Sonuç olarak, asırlarca müşterek bir tarihi paylaşan Türkler ile Araplar Birinci Dünya Savaşı’nın sonunda yol ayrımına gelmişler ancak tarafların ilişkileri tamamıyla bitmemiştir. Türkler Anadolu’da milli bir devlet kurmaya çalışırken -henüz tamamlanmamış olsa da- Araplar da kendi geleceklerini düzenleme arayışına girmişlerdir. Türkiye Millî Mücadele sonunda, Lozan anlaşmasında Birinci Dünya Savaşı’nın galip devletleriyle masaya oturduğunda karşılaştığı problemlerden biri de eski coğrafya ile ilişkilerini nasıl sürdüreceği meselesi olmuştur. Yapılan pazarlıklar sonunda Türkiye’nin bağımsızlığı kabul edilirken, aynı zamanda eski ortakları şimdi ise komşuları olan Arap ülkeleriyle ilişkilerine kısıtlamalar getirilmiştir. Türkiye anlaşmanın getirdiği kısıtlamalara rağmen imkanları ölçüsünde ve Batılı mandacıları rahatsız etmeyecek alanlarda Arap komşularıyla özellikle Lozan anlaşmasına konu olmamış olan ülkeler ile ilişkiler kurmaya özen göstermiştir. Türk Diplomatik Arşivinde bu konuda yapılan girişimlerin yüzlerce belgesi yer almaktadır. Türkiye’nin bu gayreti muhataplarının da ilgisini çekmiş ve ikinci dünya savaşı öncesi birçok Arap ülkesiyle dostluk, komşuluk ve savunma anlaşmaları yapmayı başarmıştır.

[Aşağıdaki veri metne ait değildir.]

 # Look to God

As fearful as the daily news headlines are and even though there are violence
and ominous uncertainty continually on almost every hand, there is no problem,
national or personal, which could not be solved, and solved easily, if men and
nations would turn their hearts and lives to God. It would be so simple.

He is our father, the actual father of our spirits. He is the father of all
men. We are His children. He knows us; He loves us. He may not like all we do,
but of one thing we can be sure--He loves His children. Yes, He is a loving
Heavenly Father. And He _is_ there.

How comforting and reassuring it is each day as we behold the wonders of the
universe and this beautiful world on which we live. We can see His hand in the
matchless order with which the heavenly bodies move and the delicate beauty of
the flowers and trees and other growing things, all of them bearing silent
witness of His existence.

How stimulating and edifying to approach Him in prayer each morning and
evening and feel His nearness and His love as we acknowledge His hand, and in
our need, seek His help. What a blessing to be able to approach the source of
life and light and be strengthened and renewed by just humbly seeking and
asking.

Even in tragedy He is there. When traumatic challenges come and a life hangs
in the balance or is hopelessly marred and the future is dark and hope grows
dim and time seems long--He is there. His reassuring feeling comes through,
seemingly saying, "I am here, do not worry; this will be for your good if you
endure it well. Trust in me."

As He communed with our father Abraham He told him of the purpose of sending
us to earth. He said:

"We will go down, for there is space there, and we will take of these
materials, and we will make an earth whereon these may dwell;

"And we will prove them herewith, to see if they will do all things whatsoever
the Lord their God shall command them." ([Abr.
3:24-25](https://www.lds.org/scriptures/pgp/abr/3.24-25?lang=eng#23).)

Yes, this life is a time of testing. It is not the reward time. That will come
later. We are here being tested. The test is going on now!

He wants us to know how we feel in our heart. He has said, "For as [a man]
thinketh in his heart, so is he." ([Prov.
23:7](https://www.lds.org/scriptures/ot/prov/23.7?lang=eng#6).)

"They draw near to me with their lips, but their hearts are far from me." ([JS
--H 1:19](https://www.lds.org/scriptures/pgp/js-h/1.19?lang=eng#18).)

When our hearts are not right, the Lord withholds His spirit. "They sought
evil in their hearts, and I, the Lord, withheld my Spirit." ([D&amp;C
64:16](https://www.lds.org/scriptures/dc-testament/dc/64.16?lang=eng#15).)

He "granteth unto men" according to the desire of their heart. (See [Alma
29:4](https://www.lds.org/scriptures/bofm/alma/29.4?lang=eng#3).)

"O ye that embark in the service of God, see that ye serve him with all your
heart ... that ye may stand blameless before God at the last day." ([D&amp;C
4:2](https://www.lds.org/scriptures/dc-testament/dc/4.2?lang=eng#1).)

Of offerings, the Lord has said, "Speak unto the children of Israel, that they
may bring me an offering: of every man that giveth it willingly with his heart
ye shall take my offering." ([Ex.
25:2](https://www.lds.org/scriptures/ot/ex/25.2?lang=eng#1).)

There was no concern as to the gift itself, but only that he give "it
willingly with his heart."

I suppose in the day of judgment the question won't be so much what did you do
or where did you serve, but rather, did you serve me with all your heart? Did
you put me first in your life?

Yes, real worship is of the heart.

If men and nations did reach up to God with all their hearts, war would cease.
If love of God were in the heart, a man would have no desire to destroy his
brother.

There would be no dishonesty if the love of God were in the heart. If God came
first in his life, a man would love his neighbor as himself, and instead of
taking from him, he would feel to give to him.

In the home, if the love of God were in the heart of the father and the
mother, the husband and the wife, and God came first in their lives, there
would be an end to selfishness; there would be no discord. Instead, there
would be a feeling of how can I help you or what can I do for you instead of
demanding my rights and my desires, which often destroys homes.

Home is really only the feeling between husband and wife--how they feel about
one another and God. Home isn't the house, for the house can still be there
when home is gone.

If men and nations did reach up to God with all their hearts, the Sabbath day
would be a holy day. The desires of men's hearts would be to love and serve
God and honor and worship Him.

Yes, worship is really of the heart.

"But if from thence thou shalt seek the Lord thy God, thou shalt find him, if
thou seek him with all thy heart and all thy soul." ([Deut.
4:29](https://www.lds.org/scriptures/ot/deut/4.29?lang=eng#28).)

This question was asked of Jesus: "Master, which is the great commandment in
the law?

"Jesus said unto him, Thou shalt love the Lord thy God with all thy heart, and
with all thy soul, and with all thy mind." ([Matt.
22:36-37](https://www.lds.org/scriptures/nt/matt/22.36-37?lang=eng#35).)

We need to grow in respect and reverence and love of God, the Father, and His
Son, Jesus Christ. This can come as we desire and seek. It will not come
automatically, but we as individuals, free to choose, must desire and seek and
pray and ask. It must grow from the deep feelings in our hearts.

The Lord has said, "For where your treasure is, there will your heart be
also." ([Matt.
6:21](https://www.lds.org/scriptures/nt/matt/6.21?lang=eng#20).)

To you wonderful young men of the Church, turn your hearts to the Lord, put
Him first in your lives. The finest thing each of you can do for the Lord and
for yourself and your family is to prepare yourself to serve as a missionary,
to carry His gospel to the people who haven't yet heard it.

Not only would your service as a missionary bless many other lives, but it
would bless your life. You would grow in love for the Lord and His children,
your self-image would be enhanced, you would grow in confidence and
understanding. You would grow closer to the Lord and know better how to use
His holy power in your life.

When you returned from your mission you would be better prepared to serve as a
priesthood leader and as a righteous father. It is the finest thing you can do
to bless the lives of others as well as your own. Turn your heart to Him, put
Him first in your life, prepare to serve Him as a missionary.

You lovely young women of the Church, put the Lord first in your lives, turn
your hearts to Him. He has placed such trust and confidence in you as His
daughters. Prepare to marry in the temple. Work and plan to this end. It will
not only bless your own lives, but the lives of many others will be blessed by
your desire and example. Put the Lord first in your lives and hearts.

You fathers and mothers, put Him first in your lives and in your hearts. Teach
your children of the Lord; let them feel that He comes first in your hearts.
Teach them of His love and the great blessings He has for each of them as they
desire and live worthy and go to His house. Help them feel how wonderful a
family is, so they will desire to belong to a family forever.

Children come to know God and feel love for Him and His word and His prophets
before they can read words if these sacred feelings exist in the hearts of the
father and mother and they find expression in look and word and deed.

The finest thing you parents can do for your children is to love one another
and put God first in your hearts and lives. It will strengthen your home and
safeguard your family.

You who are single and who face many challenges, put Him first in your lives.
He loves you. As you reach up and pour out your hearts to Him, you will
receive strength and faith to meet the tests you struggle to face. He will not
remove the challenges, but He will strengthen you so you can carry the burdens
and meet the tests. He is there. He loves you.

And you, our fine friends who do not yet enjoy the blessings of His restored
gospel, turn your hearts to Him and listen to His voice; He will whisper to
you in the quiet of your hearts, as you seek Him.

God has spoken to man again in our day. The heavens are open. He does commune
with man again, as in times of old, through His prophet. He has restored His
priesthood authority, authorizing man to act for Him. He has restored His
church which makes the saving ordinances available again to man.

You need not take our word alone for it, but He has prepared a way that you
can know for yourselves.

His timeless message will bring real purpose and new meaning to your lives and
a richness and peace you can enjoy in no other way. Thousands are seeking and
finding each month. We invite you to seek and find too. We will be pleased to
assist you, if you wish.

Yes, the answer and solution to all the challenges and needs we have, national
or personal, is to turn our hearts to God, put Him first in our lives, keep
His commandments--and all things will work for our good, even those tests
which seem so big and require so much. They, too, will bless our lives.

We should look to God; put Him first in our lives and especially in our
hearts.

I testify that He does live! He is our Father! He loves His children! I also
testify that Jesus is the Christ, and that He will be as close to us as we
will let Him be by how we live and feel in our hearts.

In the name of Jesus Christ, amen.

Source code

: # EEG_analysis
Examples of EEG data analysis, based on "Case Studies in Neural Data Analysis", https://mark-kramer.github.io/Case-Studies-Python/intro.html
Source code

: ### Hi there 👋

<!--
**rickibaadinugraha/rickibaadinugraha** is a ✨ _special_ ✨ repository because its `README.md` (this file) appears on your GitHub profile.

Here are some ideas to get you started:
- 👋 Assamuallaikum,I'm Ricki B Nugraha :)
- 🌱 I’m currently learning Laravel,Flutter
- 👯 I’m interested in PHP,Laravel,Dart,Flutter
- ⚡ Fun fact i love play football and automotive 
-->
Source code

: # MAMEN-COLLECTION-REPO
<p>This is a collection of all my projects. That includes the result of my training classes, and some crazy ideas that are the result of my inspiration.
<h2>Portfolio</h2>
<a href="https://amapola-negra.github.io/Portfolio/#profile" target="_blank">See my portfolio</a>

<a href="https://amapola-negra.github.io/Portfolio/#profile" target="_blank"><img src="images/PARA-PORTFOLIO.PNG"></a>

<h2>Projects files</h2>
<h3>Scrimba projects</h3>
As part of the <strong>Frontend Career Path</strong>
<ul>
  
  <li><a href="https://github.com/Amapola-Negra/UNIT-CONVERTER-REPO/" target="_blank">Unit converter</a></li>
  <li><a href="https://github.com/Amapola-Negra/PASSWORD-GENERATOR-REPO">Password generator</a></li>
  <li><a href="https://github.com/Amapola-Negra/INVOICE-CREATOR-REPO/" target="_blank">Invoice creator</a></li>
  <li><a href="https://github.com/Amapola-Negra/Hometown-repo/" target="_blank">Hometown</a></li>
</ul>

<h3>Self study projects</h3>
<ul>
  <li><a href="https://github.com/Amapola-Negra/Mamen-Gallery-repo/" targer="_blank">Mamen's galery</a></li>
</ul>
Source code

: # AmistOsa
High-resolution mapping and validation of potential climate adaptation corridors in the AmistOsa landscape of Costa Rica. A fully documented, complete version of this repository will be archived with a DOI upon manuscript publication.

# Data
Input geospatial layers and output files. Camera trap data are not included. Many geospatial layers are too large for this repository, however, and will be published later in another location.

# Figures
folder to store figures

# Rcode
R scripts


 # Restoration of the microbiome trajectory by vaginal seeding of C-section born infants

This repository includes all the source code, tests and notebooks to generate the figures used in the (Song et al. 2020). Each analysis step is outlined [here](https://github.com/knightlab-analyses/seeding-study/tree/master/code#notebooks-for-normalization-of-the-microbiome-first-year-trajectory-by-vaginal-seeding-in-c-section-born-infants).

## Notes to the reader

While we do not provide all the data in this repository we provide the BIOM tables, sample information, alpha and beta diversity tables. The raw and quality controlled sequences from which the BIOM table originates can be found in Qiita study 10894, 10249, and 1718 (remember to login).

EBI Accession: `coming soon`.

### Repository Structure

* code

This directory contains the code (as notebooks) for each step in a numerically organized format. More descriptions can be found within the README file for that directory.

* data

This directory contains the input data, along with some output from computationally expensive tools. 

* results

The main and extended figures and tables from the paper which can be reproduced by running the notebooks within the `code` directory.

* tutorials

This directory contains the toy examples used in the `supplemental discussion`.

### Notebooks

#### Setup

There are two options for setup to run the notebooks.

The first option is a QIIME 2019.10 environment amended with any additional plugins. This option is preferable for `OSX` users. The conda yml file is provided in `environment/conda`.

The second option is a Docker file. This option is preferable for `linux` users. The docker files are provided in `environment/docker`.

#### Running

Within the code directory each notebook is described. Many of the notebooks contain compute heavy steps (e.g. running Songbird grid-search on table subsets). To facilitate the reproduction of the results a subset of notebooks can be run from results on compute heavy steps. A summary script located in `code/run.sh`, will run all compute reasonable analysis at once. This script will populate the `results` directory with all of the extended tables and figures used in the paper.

Lozan her ne kadar Türk dış politikasına bir kısıtlama getirmiş ise de aynı zamanda bir düzeni temsil ediyordu. Bu yüzden Türkiye Cumhuriyeti’nin gerçekçi politikalar çerçevesinde mümkün olanı yapmasına da izin veriyordu. Oysa II. Dünya Savaşı’ndan sonra özellikle Türkiye’nin NATO’ya girmesinden itibaren bu imkân daha da kısıtlanmış ve Berlin Duvarı’nın yıkılışına kadar dış politikada Türkiye’nin eli kolu bağlanmıştır. Bu da Ortadoğu ve Kuzey Afrika’da negatif bir algının oluşmasına zemin hazırlamıştır. Türkiye 2000li yıllardan sonra ortaya çıkan uluslararası imkânları iyi değerlendirip bu algıyı değiştirecek ve Ortadoğu ve Kuzey Afrika ile ilişkileri yeniden düzenlemeye çalışacaktır. Ancak 2011 yılından itibaren ortaya çıkan ve bölge dengelerini sarsan Arap Baharı sonrasındaki gelişmeler bu taze ilişkileri de sekteye uğratacaktır. Bu on yıllık dilimlerden sonra şimdi doğru kullanılması gereken bir fırsat doğmuştur. Bu yüzden küçük ve etkisiz gibi görünse de Ürdün’de Lozan üzerinden daha güvenli bir Ortadoğu arayışı anlamlı olmuştur. İyi kullanılması ve sürdürülebilir olması halinde domino etkisi göstereceğinde kuşku yoktur. Bölgesel arayışların sürdüğü bu dönemde sahip olduğu yumuşak güç araçlarıyla Türkiye, Ortadoğu ve Kuzey Afrika’da daha fazla faaliyet göstererek iş birliği, kalkınma ve dayanışmanın lokomotifi olmalıdır.

Kabul etmeliyiz ki Türkiye kendi coğrafyasından daha büyüktür.